Like my research interests, my writing has ranged over many different areas over the years, and appeared in many different outlets, from national newspapers to specialist magazines.

Among the themes I’ve pursued are:

  • Why do so many “breakthroughs” fade over time ? I became interested in this when I started working on Bayesian methods back in the early 1990s. By the late 1990s I was highlighting the potential role of the abuse of textbook statistical methods by researchers. At the time, academic institutions showed little interest in this possibility. That has now changed with the emergence of the “Replication Crisis”.

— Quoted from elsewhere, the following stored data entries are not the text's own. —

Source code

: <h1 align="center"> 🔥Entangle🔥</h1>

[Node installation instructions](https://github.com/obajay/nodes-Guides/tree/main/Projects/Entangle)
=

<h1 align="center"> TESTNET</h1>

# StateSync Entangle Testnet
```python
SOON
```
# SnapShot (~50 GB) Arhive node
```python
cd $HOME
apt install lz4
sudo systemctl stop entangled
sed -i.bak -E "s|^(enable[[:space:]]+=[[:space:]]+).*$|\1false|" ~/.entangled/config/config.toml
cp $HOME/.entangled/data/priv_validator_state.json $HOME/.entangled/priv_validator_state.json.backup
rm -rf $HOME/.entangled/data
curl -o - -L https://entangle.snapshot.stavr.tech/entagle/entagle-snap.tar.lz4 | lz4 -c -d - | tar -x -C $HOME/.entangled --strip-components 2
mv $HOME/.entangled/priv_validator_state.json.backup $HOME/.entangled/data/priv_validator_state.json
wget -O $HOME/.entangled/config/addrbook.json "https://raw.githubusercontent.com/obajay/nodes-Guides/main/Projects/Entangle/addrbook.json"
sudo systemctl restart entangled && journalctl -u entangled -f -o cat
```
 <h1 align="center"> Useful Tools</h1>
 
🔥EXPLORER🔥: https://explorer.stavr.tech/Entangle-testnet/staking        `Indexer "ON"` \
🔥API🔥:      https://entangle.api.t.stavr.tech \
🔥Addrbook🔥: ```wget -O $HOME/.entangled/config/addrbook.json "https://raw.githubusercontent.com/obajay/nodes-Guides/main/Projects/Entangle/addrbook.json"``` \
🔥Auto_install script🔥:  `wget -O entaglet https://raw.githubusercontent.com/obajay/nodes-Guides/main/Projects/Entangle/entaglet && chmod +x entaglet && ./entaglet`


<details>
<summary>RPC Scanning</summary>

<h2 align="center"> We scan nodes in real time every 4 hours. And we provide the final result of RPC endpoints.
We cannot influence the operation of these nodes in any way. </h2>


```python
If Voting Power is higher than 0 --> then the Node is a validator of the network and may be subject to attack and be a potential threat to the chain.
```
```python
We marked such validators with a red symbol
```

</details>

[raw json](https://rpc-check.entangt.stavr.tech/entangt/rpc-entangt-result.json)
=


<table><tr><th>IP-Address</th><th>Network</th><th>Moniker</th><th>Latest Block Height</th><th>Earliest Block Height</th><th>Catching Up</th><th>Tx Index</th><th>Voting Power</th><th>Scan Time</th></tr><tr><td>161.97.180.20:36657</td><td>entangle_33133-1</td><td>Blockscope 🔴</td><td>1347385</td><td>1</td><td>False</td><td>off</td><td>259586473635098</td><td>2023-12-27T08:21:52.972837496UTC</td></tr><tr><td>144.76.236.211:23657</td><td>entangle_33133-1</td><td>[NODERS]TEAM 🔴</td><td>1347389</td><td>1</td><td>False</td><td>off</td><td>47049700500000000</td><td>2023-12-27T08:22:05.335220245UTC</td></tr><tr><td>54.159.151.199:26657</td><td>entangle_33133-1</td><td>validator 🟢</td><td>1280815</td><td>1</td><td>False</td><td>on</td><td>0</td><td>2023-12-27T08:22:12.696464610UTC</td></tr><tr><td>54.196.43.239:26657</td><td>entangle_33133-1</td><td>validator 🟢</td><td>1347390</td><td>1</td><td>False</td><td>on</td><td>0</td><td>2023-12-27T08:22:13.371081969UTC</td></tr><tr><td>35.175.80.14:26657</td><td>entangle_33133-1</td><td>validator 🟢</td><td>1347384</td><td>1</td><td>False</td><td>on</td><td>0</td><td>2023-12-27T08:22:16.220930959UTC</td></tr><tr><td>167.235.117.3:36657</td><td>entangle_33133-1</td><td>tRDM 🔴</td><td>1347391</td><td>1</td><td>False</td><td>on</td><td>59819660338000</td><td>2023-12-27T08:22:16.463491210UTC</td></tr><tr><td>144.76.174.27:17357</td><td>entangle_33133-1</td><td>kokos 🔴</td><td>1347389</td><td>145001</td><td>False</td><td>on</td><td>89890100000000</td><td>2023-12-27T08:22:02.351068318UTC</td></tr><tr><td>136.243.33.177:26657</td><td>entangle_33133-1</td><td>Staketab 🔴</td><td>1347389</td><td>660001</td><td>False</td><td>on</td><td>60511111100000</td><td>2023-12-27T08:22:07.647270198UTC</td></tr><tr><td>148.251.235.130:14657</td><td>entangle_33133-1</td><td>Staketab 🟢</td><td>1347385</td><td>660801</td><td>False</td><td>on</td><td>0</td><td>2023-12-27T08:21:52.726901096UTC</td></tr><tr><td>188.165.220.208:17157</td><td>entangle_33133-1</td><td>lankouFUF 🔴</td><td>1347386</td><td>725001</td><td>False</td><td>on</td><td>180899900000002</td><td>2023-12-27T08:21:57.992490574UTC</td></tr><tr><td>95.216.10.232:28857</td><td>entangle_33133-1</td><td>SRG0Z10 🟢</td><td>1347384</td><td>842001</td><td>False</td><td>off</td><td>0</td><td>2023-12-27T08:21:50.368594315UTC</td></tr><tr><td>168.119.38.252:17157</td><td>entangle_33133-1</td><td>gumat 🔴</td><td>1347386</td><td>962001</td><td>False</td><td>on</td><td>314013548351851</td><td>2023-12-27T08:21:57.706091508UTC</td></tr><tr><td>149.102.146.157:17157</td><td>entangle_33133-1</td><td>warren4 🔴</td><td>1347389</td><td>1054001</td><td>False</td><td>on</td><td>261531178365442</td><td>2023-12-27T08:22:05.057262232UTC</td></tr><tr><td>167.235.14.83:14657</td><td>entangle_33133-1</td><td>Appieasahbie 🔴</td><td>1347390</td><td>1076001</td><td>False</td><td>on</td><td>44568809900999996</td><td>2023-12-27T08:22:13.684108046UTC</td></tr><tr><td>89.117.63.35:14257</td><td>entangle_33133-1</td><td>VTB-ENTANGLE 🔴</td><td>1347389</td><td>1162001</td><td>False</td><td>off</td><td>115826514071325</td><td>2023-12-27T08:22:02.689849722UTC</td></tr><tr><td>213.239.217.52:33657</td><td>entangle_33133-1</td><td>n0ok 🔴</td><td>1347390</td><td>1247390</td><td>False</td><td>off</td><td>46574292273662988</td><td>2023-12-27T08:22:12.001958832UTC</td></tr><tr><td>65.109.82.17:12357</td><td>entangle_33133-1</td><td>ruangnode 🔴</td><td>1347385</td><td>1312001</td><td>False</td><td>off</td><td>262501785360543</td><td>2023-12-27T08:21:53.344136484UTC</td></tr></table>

  • What’s the evidence for that ? Despite its reputation, science has always had its share of grand claims based on suspect evidence.  Two examples I started to write about over 20 years ago are the plausibility of earthquake forecasting and the reliability of animal models in drug testing. Again, attitudes towards both have changed markedly in recent years. Today few geophysicists believe there are precursors that can reliably warn of the time, place and severity of major earthquakes, while results based on animal models now routinely come with caveats about extrapolation to humans.
  • Warning: science is done by humans. The methods of science have helped debunk countless misconceptions, and is the best set of tools we have for understanding reality. But in the end, they’re still wielded by humans, and thus susceptible to everything from simple mistakes and outright deception to fashions, intransigence and ambulence-chasing. My columns for BBC Focus, The National (UAE), The Financial Times and others often focus on examples of these human foibles and their impact on the scientific enterprise.